Transcribe the listing from its top line through the line with "arbustos, frutales, otros". Keep it exact, both ends included, and add nothing.

---*---

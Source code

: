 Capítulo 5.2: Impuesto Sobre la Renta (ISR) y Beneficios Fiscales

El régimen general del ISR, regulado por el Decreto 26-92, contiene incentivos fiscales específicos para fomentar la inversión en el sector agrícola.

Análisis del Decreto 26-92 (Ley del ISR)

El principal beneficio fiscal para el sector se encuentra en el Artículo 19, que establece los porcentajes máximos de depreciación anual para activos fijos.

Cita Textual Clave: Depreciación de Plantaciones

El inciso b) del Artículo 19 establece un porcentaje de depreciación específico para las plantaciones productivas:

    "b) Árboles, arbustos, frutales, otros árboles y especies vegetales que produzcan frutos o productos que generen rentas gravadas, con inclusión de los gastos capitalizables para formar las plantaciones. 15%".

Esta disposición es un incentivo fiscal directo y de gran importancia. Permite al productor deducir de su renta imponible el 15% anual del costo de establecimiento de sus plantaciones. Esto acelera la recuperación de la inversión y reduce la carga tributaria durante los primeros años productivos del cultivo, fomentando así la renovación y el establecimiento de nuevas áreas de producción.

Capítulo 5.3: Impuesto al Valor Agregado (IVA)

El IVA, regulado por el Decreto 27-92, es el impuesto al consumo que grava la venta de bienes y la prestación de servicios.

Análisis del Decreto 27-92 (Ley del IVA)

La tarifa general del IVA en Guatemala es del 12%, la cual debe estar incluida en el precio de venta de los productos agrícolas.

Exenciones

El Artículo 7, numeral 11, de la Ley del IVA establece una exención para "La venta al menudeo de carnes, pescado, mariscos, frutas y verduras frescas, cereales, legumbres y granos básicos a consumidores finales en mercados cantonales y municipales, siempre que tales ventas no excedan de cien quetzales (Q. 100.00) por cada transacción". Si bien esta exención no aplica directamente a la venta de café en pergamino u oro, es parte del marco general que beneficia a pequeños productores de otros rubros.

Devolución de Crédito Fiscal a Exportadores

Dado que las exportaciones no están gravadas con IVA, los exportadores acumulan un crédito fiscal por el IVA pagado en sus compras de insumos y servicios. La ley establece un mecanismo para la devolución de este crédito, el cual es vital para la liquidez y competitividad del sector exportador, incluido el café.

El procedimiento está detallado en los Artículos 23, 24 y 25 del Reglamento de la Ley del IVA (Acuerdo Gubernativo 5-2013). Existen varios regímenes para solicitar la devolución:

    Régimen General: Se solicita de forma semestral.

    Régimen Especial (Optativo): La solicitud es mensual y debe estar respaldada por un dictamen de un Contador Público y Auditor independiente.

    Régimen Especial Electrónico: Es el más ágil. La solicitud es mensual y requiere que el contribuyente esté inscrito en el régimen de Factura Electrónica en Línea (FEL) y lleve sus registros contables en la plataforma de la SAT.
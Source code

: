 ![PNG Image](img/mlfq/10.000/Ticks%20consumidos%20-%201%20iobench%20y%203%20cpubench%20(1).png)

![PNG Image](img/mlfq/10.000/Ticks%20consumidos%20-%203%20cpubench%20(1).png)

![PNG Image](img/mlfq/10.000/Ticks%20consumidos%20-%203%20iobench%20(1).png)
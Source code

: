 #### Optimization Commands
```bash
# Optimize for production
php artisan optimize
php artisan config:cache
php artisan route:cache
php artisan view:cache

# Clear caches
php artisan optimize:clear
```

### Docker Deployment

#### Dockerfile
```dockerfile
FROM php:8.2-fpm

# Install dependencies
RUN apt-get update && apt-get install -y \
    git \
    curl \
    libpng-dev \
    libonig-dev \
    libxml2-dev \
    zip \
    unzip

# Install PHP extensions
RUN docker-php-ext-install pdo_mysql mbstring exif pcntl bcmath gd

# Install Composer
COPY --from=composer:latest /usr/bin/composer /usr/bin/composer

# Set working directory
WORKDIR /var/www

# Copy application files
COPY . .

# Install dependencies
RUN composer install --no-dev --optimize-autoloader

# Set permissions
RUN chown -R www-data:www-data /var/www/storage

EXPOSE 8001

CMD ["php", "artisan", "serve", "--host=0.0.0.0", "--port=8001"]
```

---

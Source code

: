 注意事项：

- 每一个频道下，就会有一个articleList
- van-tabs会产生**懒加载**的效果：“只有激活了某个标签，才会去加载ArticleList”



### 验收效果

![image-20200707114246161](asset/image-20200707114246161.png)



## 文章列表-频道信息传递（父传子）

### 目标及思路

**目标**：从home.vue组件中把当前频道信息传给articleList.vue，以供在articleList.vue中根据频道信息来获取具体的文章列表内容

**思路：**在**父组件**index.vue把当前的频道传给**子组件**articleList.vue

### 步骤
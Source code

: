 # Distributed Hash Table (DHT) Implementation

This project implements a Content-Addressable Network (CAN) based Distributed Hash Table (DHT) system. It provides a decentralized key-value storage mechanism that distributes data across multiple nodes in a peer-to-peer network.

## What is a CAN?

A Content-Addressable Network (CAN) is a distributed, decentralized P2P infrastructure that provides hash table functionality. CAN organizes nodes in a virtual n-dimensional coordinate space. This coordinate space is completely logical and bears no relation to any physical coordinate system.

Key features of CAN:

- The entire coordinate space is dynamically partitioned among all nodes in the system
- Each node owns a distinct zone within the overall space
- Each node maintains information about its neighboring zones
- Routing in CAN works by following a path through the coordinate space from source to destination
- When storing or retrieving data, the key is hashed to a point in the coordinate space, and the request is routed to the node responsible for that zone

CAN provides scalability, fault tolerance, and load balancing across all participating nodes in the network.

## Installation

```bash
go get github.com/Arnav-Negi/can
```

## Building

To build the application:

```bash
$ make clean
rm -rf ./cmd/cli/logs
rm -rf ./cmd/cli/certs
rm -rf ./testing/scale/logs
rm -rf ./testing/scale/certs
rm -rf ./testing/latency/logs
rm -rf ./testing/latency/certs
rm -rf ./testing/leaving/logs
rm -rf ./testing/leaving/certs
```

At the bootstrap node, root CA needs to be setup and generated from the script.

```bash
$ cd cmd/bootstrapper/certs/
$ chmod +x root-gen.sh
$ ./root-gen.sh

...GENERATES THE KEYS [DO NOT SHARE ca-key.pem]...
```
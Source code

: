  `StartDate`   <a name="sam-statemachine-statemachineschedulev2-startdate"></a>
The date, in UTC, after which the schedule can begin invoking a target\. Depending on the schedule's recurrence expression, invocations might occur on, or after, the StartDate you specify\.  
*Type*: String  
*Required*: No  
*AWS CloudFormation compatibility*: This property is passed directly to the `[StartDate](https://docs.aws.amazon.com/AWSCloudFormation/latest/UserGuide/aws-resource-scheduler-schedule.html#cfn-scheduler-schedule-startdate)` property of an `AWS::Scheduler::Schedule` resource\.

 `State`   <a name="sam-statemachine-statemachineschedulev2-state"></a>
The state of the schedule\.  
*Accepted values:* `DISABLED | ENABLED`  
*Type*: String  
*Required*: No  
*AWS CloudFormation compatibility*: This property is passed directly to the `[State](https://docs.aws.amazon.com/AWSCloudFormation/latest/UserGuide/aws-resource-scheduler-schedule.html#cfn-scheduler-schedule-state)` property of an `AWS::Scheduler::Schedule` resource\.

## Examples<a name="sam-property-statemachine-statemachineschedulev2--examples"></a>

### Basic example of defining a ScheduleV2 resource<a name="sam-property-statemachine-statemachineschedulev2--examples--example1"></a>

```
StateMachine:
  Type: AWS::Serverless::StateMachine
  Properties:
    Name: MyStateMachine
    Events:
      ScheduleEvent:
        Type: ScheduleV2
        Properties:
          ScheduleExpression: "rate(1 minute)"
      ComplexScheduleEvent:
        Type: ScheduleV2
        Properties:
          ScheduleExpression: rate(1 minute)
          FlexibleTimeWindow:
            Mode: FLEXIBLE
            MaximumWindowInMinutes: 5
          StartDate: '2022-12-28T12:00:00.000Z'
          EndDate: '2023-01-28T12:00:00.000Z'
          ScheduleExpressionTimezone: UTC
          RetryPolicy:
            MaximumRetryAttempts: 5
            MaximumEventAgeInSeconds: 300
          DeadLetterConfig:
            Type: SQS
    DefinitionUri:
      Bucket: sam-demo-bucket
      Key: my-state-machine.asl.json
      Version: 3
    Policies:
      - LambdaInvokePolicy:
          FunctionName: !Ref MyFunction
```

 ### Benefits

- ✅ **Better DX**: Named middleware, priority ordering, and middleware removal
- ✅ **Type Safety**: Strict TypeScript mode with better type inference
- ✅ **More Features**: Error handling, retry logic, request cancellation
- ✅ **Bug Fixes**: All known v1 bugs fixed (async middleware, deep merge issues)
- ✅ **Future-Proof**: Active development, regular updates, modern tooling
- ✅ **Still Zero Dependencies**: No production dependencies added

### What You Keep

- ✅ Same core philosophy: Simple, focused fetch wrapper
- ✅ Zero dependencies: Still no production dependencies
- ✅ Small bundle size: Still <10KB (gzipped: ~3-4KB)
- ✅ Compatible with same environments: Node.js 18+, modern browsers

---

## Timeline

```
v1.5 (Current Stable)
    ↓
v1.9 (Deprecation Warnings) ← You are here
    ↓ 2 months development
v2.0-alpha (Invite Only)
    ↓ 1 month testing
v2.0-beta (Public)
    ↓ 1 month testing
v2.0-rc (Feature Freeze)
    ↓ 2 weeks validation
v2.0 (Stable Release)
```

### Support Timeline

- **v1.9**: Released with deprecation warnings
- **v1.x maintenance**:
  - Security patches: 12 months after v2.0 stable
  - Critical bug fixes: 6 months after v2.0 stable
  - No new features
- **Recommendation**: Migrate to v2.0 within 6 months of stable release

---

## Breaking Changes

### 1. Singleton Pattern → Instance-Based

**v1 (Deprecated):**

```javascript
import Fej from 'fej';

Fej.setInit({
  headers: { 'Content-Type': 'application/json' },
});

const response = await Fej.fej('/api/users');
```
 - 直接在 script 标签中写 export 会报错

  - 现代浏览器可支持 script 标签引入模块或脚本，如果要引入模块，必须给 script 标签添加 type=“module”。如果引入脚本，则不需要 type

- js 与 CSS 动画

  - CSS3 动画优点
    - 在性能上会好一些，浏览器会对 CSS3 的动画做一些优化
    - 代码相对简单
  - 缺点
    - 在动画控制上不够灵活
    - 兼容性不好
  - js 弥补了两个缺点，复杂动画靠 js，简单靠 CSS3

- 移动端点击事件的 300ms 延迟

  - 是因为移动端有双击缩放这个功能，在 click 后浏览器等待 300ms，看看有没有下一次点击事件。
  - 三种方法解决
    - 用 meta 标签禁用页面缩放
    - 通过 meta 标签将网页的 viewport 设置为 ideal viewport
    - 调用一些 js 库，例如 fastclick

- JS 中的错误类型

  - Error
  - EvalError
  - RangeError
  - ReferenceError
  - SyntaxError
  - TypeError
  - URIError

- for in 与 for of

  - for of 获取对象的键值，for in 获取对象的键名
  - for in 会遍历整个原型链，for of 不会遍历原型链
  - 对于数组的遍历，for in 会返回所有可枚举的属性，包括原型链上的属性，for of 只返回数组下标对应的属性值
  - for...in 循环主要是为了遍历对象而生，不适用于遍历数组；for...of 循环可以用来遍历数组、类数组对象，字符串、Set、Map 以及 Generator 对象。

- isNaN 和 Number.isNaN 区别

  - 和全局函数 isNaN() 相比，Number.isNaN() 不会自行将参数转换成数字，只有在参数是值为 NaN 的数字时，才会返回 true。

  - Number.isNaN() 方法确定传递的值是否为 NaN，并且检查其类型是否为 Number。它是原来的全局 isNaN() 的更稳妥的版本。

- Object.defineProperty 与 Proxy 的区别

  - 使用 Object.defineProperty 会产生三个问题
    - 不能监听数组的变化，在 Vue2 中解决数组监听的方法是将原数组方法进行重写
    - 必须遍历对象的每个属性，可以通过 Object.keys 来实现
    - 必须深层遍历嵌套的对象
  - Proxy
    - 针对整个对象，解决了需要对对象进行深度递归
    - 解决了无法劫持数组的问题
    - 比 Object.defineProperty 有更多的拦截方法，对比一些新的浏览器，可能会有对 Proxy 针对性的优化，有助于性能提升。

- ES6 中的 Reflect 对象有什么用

---*---

> [RESULT OF THIS TASK]:
Source code

: Capítulo 5.2: Impuesto Sobre la Renta (ISR) y Beneficios Fiscales

El régimen general del ISR, regulado por el Decreto 26-92, contiene incentivos fiscales específicos para fomentar la inversión en el sector agrícola.

Análisis del Decreto 26-92 (Ley del ISR)

El principal beneficio fiscal para el sector se encuentra en el Artículo 19, que establece los porcentajes máximos de depreciación anual para activos fijos.

Cita Textual Clave: Depreciación de Plantaciones

El inciso b) del Artículo 19 establece un porcentaje de depreciación específico para las plantaciones productivas:

    "b) Árboles, arbustos, frutales, otros árboles y especies vegetales que produzcan frutos o productos que generen rentas gravadas, con inclusión de los gastos capitalizables para formar las plantaciones. 15%".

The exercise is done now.